# Raw data
· · ·

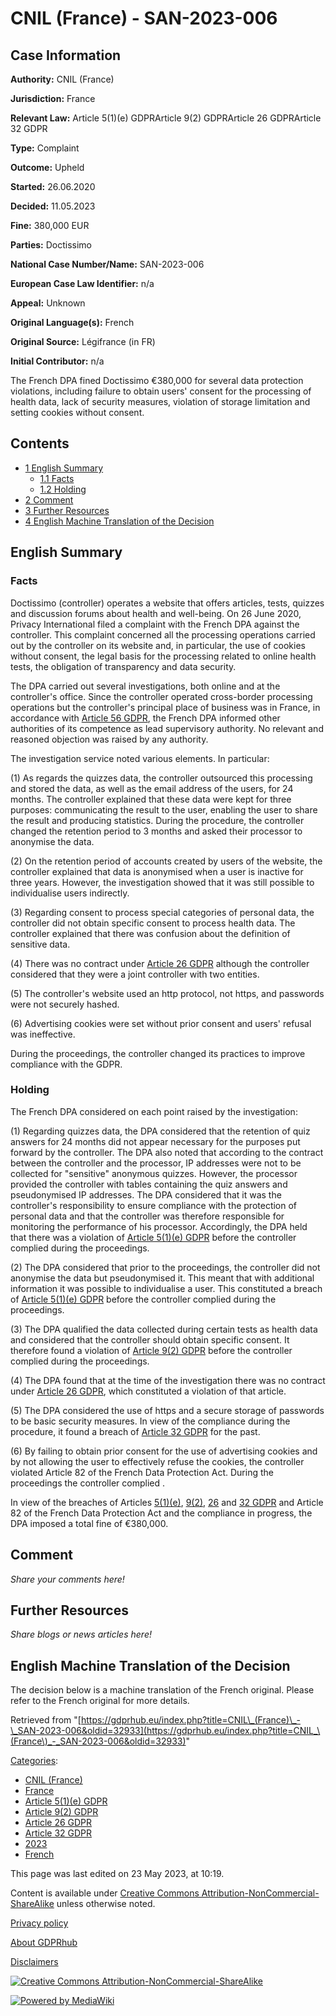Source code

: # CNIL (France) - SAN-2023-006

## Case Information

**Authority:** CNIL (France)

**Jurisdiction:** France

**Relevant Law:** Article 5(1)(e) GDPRArticle 9(2) GDPRArticle 26 GDPRArticle 32 GDPR

**Type:** Complaint

**Outcome:** Upheld

**Started:** 26.06.2020

**Decided:** 11.05.2023

**Fine:** 380,000 EUR

**Parties:** Doctissimo

**National Case Number/Name:** SAN-2023-006

**European Case Law Identifier:** n/a

**Appeal:** Unknown

**Original Language(s):** French

**Original Source:** Légifrance (in FR)

**Initial Contributor:** n/a

The French DPA fined Doctissimo €380,000 for several data protection violations, including failure to obtain users' consent for the processing of health data, lack of security measures, violation of storage limitation and setting cookies without consent.

## Contents

*   [1 English Summary](#English_Summary)
    *   [1.1 Facts](#Facts)
    *   [1.2 Holding](#Holding)
*   [2 Comment](#Comment)
*   [3 Further Resources](#Further_Resources)
*   [4 English Machine Translation of the Decision](#English_Machine_Translation_of_the_Decision)

## English Summary

### Facts

Doctissimo (controller) operates a website that offers articles, tests, quizzes and discussion forums about health and well-being. On 26 June 2020, Privacy International filed a complaint with the French DPA against the controller. This complaint concerned all the processing operations carried out by the controller on its website and, in particular, the use of cookies without consent, the legal basis for the processing related to online health tests, the obligation of transparency and data security.

The DPA carried out several investigations, both online and at the controller's office. Since the controller operated cross-border processing operations but the controller's principal place of business was in France, in accordance with [Article 56 GDPR](/index.php?title=Article_56_GDPR "Article 56 GDPR"), the French DPA informed other authorities of its competence as lead supervisory authority. No relevant and reasoned objection was raised by any authority.

The investigation service noted various elements. In particular:

(1) As regards the quizzes data, the controller outsourced this processing and stored the data, as well as the email address of the users, for 24 months. The controller explained that these data were kept for three purposes: communicating the result to the user, enabling the user to share the result and producing statistics. During the procedure, the controller changed the retention period to 3 months and asked their processor to anonymise the data.

(2) On the retention period of accounts created by users of the website, the controller explained that data is anonymised when a user is inactive for three years. However, the investigation showed that it was still possible to individualise users indirectly.

(3) Regarding consent to process special categories of personal data, the controller did not obtain specific consent to process health data. The controller explained that there was confusion about the definition of sensitive data.

(4) There was no contract under [Article 26 GDPR](/index.php?title=Article_26_GDPR "Article 26 GDPR") although the controller considered that they were a joint controller with two entities.

(5) The controller's website used an http protocol, not https, and passwords were not securely hashed.

(6) Advertising cookies were set without prior consent and users' refusal was ineffective.

During the proceedings, the controller changed its practices to improve compliance with the GDPR.

### Holding

The French DPA considered on each point raised by the investigation:

(1) Regarding quizzes data, the DPA considered that the retention of quiz answers for 24 months did not appear necessary for the purposes put forward by the controller. The DPA also noted that according to the contract between the controller and the processor, IP addresses were not to be collected for "sensitive" anonymous quizzes. However, the processor provided the controller with tables containing the quiz answers and pseudonymised IP addresses. The DPA considered that it was the controller's responsibility to ensure compliance with the protection of personal data and that the controller was therefore responsible for monitoring the performance of his processor. Accordingly, the DPA held that there was a violation of [Article 5(1)(e) GDPR](/index.php?title=Article_5_GDPR#1e "Article 5 GDPR") before the controller complied during the proceedings.

(2) The DPA considered that prior to the proceedings, the controller did not anonymise the data but pseudonymised it. This meant that with additional information it was possible to individualise a user. This constituted a breach of [Article 5(1)(e) GDPR](/index.php?title=Article_5_GDPR#1e "Article 5 GDPR") before the controller complied during the proceedings.

(3) The DPA qualified the data collected during certain tests as health data and considered that the controller should obtain specific consent. It therefore found a violation of [Article 9(2) GDPR](/index.php?title=Article_9_GDPR "Article 9 GDPR") before the controller complied during the proceedings.

(4) The DPA found that at the time of the investigation there was no contract under [Article 26 GDPR](/index.php?title=Article_26_GDPR "Article 26 GDPR"), which constituted a violation of that article.

(5) The DPA considered the use of https and a secure storage of passwords to be basic security measures. In view of the compliance during the procedure, it found a breach of [Article 32 GDPR](/index.php?title=Article_32_GDPR "Article 32 GDPR") for the past.

(6) By failing to obtain prior consent for the use of advertising cookies and by not allowing the user to effectively refuse the cookies, the controller violated Article 82 of the French Data Protection Act. During the proceedings the controller complied .

In view of the breaches of Articles [5(1)(e)](/index.php?title=Article_5_GDPR "Article 5 GDPR"), [9(2)](/index.php?title=Article_9_GDPR "Article 9 GDPR"), [26](/index.php?title=Article_26_GDPR "Article 26 GDPR") and [32 GDPR](/index.php?title=Article_32_GDPR "Article 32 GDPR") and Article 82 of the French Data Protection Act and the compliance in progress, the DPA imposed a total fine of €380,000.

## Comment

_Share your comments here!_

## Further Resources

_Share blogs or news articles here!_

## English Machine Translation of the Decision

The decision below is a machine translation of the French original. Please refer to the French original for more details.

Retrieved from "[https://gdprhub.eu/index.php?title=CNIL\_(France)\_-\_SAN-2023-006&oldid=32933](https://gdprhub.eu/index.php?title=CNIL_\(France\)_-_SAN-2023-006&oldid=32933)"

[Categories](/index.php?title=Special:Categories "Special:Categories"):

*   [CNIL (France)](/index.php?title=Category:CNIL_\(France\) "Category:CNIL (France)")
*   [France](/index.php?title=Category:France "Category:France")
*   [Article 5(1)(e) GDPR](/index.php?title=Category:Article_5\(1\)\(e\)_GDPR "Category:Article 5(1)(e) GDPR")
*   [Article 9(2) GDPR](/index.php?title=Category:Article_9\(2\)_GDPR "Category:Article 9(2) GDPR")
*   [Article 26 GDPR](/index.php?title=Category:Article_26_GDPR "Category:Article 26 GDPR")
*   [Article 32 GDPR](/index.php?title=Category:Article_32_GDPR "Category:Article 32 GDPR")
*   [2023](/index.php?title=Category:2023 "Category:2023")
*   [French](/index.php?title=Category:French "Category:French")

This page was last edited on 23 May 2023, at 10:19.

Content is available under [Creative Commons Attribution-NonCommercial-ShareAlike](https://creativecommons.org/licenses/by-nc-sa/4.0/) unless otherwise noted.

[Privacy policy](/index.php?title=GDPRhub:Privacy_policy)

[About GDPRhub](/index.php?title=GDPRhub:About)

[Disclaimers](/index.php?title=GDPRhub:General_disclaimer)

[![Creative Commons Attribution-NonCommercial-ShareAlike](/resources/assets/licenses/cc-by-nc-sa.png)](https://creativecommons.org/licenses/by-nc-sa/4.0/)

[![Powered by MediaWiki](/resources/assets/poweredby_mediawiki_88x31.png)](https://www.mediawiki.org/)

· · ·

# Problem description
Please output exactly the lines between the one holding "Content is available" and the one holding "[About GDPRhub](/index.php?title=GDPRhub:About)" in the records above, inclusive, and nothing more.

# Your response
Content is available under [Creative Commons Attribution-NonCommercial-ShareAlike](https://creativecommons.org/licenses/by-nc-sa/4.0/) unless otherwise noted.

[Privacy policy](/index.php?title=GDPRhub:Privacy_policy)

[About GDPRhub](/index.php?title=GDPRhub:About)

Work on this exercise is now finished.